I was overwhelmed by Slip Away. I'm not usually prone to this type of description, but Neil's guitar work slipped off into a space where the harmonics, feedback, and repeated musical motifs pulled me, emotionally, to a place where I couldn't do anything but gape and grin with amazement. Although technically he's not the world's greatest guitarist, he hit a place on this song last night that really pulled me in. Real trance-music stuff. That ten minutes was worth the price of the ticket (and the two hours in traffic) right there.

Fortunately, he kept playing.

The short acoustic set was very sweet, then the Horse returned for a to-the-point Cinnamon Girl (no complaints), Fuckin' Up (where Pancho, as seems to be his habit, flipped off the audience with a grin at the start of each chorus), and a nice Cortez. Music Arcade was also good.

The closer, Like a Hurricane, started out, well, like a hurricane, with Pancho on synth (wearing very nifty mirrored shades, perhaps to protect his eyes from the really annoying strobe light "lightning") and the others making thunder-like music. They went into the song, played it more-or-less straight, went back into the thunder and lightning for a while, Neil went nuts, ripped the strings out of his old black Gibson, whacked it for a while (trying to get feedback when you don't have any strings is difficult), picked up one of the large candles on the stage (8" or so in diameter), walked around with it for a while, mimed blowing it out, then finally blew it out and dropped it on the stage (spattering hot wax all over the place) as the Horse brought it to a close.

The encores, Sedan Delivery was quite good (w/o the reggae lilt added on Live Rust), and Roll Another Number was a very welcome capper to the evening. It's not often you hear someone end a concert with a twenty year old C&W song -- but it was a light, fun way to close out the evening.

Wish I had a ticket for tonight....

- Chris

Great Woods (Mass), August 21, 1996

review by Trevor Hundred Foot Iron Umlah

Hey Rusties,

Just back from my "road trip" to Boston. 12 hours drive each way. Can anyone top that????

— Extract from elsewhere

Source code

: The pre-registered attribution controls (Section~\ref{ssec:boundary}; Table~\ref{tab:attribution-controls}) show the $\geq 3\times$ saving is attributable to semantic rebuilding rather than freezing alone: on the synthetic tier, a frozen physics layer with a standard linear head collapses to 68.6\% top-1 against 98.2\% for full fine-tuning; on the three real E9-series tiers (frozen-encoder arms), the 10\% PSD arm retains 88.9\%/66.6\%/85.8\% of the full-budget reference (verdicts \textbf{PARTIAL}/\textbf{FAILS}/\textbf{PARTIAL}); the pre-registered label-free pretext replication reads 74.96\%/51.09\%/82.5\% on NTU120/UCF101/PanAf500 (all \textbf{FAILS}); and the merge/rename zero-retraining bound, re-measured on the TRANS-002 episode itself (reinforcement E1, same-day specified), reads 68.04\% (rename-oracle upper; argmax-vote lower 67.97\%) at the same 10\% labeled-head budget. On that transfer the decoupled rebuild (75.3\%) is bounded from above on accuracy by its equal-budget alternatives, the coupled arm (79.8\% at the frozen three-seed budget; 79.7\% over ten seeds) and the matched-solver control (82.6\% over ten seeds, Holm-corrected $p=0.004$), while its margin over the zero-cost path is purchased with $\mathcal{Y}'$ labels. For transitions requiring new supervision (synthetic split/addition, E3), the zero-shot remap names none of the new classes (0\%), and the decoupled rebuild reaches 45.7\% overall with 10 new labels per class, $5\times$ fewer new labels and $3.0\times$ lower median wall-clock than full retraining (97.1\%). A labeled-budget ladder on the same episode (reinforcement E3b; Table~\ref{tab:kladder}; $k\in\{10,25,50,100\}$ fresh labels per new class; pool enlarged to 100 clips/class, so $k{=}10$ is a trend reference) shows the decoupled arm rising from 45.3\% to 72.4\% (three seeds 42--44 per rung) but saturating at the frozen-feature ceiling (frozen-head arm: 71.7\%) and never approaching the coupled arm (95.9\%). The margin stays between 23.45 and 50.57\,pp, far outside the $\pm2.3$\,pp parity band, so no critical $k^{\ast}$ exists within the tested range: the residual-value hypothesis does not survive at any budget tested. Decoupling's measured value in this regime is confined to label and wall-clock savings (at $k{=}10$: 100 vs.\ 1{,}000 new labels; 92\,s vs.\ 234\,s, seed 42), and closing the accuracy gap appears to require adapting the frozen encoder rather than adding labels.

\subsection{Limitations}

Anyways, the show was great! Worth every penny and every minute on the I-95 south Thursday at rush hour. We missed the Rust Fest and the Afghan Whigs but caught most of Jewel. She was pretty good.

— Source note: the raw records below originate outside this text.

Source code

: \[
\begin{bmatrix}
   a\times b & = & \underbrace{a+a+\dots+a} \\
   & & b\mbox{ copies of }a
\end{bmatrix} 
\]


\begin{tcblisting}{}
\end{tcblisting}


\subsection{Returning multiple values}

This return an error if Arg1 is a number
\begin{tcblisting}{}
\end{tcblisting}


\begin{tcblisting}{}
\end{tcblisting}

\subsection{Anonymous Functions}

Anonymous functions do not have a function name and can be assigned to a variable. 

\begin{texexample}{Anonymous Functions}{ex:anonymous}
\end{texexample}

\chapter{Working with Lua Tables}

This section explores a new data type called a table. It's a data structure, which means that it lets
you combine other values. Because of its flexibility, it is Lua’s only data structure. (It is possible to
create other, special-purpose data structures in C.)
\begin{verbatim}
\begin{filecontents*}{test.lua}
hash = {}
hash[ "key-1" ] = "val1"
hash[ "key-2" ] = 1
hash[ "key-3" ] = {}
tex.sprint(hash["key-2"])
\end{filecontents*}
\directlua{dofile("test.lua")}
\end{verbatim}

Neil came on at about 8:45 and played until just past 11:00. Setlist is pretty fuzzy right now but it started with HHMM/Powderfinger/Big Time/Slip Away/Fuckin' Up.

Acoustic set included Long May You Run. Cool to hear 20,000 sing together on Sugar Mountain.

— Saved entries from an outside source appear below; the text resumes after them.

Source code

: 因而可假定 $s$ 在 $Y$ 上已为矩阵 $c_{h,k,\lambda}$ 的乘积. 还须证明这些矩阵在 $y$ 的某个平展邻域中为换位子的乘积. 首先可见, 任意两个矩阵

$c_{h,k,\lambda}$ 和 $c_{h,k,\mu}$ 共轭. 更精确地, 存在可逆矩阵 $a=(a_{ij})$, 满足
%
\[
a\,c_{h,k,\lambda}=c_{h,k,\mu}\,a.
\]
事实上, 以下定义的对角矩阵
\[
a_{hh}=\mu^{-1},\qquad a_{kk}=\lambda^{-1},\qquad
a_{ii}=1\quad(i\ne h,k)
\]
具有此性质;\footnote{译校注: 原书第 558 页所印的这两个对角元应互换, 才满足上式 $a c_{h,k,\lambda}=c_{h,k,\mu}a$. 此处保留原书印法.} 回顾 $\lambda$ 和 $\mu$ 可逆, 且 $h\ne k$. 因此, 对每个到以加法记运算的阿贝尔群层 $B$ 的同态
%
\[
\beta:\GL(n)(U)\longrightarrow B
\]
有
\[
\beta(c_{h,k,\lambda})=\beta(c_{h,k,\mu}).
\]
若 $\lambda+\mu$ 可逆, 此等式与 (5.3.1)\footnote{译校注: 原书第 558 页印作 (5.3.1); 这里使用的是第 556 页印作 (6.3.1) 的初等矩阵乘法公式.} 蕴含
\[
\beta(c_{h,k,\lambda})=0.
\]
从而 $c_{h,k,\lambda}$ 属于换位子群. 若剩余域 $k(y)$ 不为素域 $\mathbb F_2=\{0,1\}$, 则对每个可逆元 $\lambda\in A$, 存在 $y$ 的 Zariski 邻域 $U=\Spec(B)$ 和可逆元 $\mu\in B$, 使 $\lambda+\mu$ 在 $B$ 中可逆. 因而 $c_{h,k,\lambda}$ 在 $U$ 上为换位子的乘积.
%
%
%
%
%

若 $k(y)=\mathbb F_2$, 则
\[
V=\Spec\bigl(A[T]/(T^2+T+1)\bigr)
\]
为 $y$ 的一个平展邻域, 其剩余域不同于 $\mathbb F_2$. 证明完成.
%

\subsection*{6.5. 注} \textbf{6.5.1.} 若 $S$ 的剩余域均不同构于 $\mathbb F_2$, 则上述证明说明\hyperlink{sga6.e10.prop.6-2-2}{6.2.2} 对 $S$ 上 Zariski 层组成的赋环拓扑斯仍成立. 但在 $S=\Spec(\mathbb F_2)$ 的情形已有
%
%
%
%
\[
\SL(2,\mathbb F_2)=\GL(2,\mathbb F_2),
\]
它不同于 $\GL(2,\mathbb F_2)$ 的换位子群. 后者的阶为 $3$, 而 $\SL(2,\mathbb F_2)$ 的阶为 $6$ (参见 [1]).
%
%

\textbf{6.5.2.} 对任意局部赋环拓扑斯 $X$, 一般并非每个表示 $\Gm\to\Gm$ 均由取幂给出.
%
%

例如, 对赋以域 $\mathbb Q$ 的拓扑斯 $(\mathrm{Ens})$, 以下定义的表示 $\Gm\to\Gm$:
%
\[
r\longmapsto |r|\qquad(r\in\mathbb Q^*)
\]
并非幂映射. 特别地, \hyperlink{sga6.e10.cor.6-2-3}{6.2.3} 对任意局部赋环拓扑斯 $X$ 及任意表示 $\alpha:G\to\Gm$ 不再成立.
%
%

Loner was a good surprise. Cortez and Hurricane SMOKED.

Encore was This Town and Sedan Delivery. No second encore as the lights went up immediately and the crew came out.

Neil looked wiped as he walked off. Might not have been feeling too great. He didn't speak at all except for his usual "Crazy Horse!"

Caught an funny mondegreen after the show... I thought this was hilarious, but it may have been the 6 or 7 $4.75 beers I drank. On the way out of Great Woods you know how every one is happy and singing? This guy sings in a very strong Boston accent:

"Lookout yonda, there's a lifeboat comin' up the riva!"